Welcome to Thomas Mann
Just as the child, by sleep already possessed,
Drops in his quiet bed, eager to rest,
But begs you: “Don’t go yet; tell me a story,”
For night this way will come less suddenly,
And his heart throbs with little anxious beats
Nor wholly understands what he entreats,
The story’s sake or that yourself be near,
So we ask you: Sit down with us; make clear
What you are used to saying; the known relate,
That you are here among us, and our state
Is yours, and that we all are here with you,
All whose concerns are worthy of man's due.
You know this well: the poet never lies,
The real is not enough; through its disguise
Tell us the truth which fills the mind with light
Because, without each other, all is night.

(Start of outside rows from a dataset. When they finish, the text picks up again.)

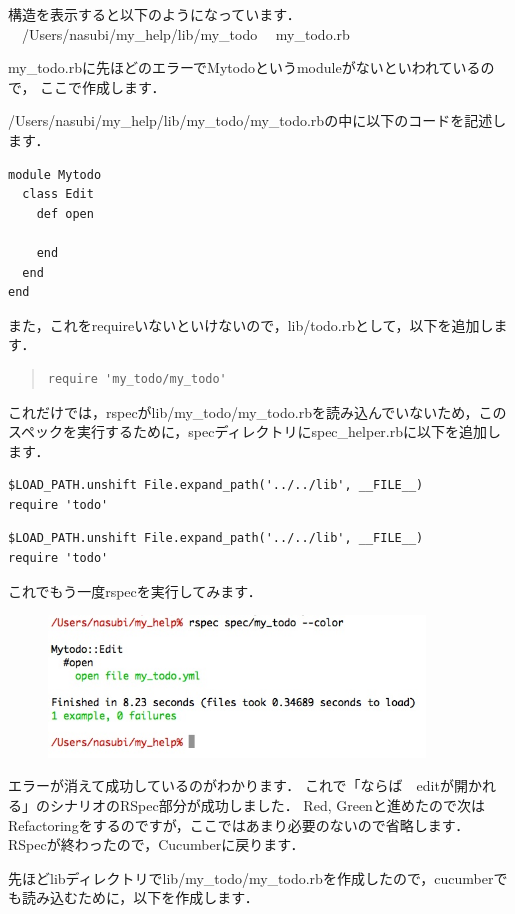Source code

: 構造を表示すると以下のようになっています．
　/Users/nasubi/my\_help/lib/my\_todo%
　my\_todo.rb

my\_todo.rbに先ほどのエラーでMytodoというmoduleがないといわれているので，
ここで作成します．

/Users/nasubi/my\_help/lib/my\_todo/my\_todo.rbの中に以下のコードを記述します．
\begin{lstlisting}[style=customCsh]
module Mytodo
  class Edit
    def open

    end
  end
end
\end{lstlisting}
また，これをrequireいないといけないので，lib/todo.rbとして，以下を追加します．
\begin{quote}\begin{verbatim}
require 'my_todo/my_todo'
\end{verbatim}\end{quote}
これだけでは，rspecがlib/my\_todo/my\_todo.rbを読み込んでいないため，このスペックを実行するために，specディレクトリにspec\_helper.rbに以下を追加します．
\begin{lstlisting}[style=customCsh]
$LOAD_PATH.unshift File.expand_path('../../lib', __FILE__)
require 'todo'
\end{lstlisting}\begin{lstlisting}[style=customRuby]
$LOAD_PATH.unshift File.expand_path('../../lib', __FILE__)
require 'todo'
\end{lstlisting}
これでもう一度rspecを実行してみます．

\begin{figure}[htbp]\begin{center}
\includegraphics[width=10cm,bb= 0 0 737 453]{../figs/./rspec2.jpg}
\caption{}
\label{default}\end{center}\end{figure}
エラーが消えて成功しているのがわかります．
これで「ならば　editが開かれる」のシナリオのRSpec部分が成功しました．
Red, Greenと進めたので次はRefactoringをするのですが，ここではあまり必要のないので省略します．
RSpecが終わったので，Cucumberに戻ります．

先ほどlibディレクトリでlib/my\_todo/my\_todo.rbを作成したので，cucumberでも読み込むために，以下を作成します．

Through Madame Chauchat’s body Hans Castorp sees,
So train us to be our own witnesses.
Gentle your voice, no discord in that tongue;
Then tell us what is noble, what is wrong,
Lifting our hearts from mourning to desire,
We have buried Kosztolányi; cureless, dire,
The cancer on his mouth grew bitterly,
But growths more monstrous gnaw humanity.
Appalled we ask: More than what went before,
What horror has the future yet in store?
What ravening thoughts will seize us for their prey?
What poison, brewing now, eat us away?
And, if your lecture can put off that doom,
How long may you still count upon a room?
O, do not speak, and we can take heart then.
Being men by birthright, we must remain men,
And women, women, cherished for that reason.
All of us human, though such numbers lessen.
Sit down, please. Let your stirring tale be said.
We are listening to you, glad, like one in bed,
To see to-day, before that sudden night,
A European mid people barbarous, white.